About this exercise
The answer must consist of every line from the entries that holds the word "informe".

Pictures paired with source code
************
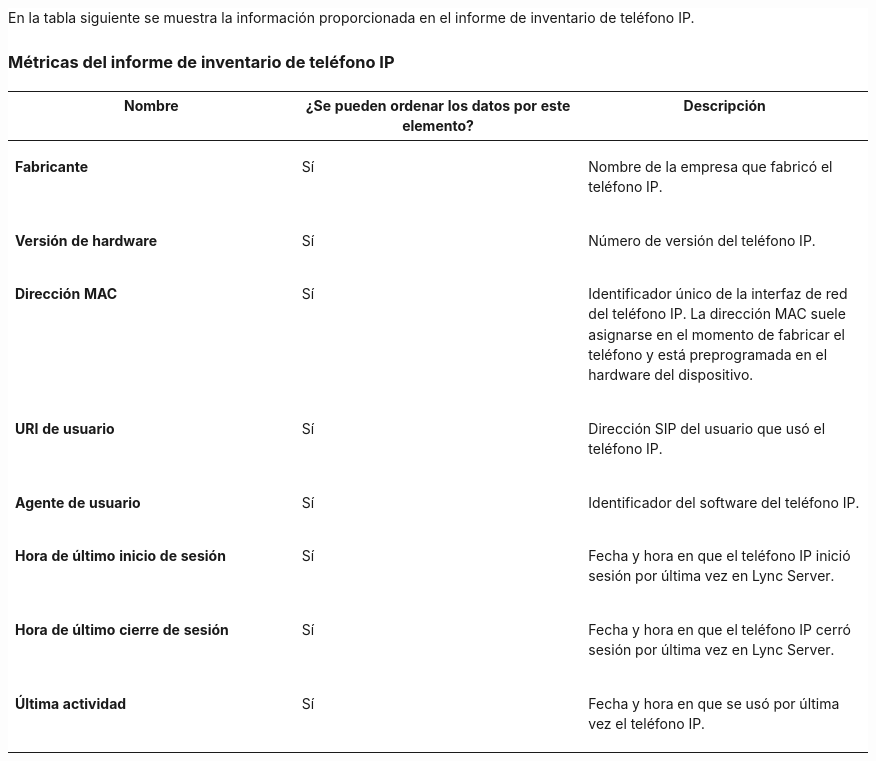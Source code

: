 En la tabla siguiente se muestra la información proporcionada en el informe de inventario de teléfono IP.

### Métricas del informe de inventario de teléfono IP

<table>
<colgroup>
<col style="width: 33%" />
<col style="width: 33%" />
<col style="width: 33%" />
</colgroup>
<thead>
<tr class="header">
<th>Nombre</th>
<th>¿Se pueden ordenar los datos por este elemento?</th>
<th>Descripción</th>
</tr>
</thead>
<tbody>
<tr class="odd">
<td><p><strong>Fabricante</strong></p></td>
<td><p>Sí</p></td>
<td><p>Nombre de la empresa que fabricó el teléfono IP.</p></td>
</tr>
<tr class="even">
<td><p><strong>Versión de hardware</strong></p></td>
<td><p>Sí</p></td>
<td><p>Número de versión del teléfono IP.</p></td>
</tr>
<tr class="odd">
<td><p><strong>Dirección MAC</strong></p></td>
<td><p>Sí</p></td>
<td><p>Identificador único de la interfaz de red del teléfono IP. La dirección MAC suele asignarse en el momento de fabricar el teléfono y está preprogramada en el hardware del dispositivo.</p></td>
</tr>
<tr class="even">
<td><p><strong>URI de usuario</strong></p></td>
<td><p>Sí</p></td>
<td><p>Dirección SIP del usuario que usó el teléfono IP.</p></td>
</tr>
<tr class="odd">
<td><p><strong>Agente de usuario</strong></p></td>
<td><p>Sí</p></td>
<td><p>Identificador del software del teléfono IP.</p></td>
</tr>
<tr class="even">
<td><p><strong>Hora de último inicio de sesión</strong></p></td>
<td><p>Sí</p></td>
<td><p>Fecha y hora en que el teléfono IP inició sesión por última vez en Lync Server.</p></td>
</tr>
<tr class="odd">
<td><p><strong>Hora de último cierre de sesión</strong></p></td>
<td><p>Sí</p></td>
<td><p>Fecha y hora en que el teléfono IP cerró sesión por última vez en Lync Server.</p></td>
</tr>
<tr class="even">
<td><p><strong>Última actividad</strong></p></td>
<td><p>Sí</p></td>
<td><p>Fecha y hora en que se usó por última vez el teléfono IP.</p></td>
</tr>
</tbody>
</table>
************
Exercise result
: En la tabla siguiente se muestra la información proporcionada en el informe de inventario de teléfono IP.
### Métricas del informe de inventario de teléfono IP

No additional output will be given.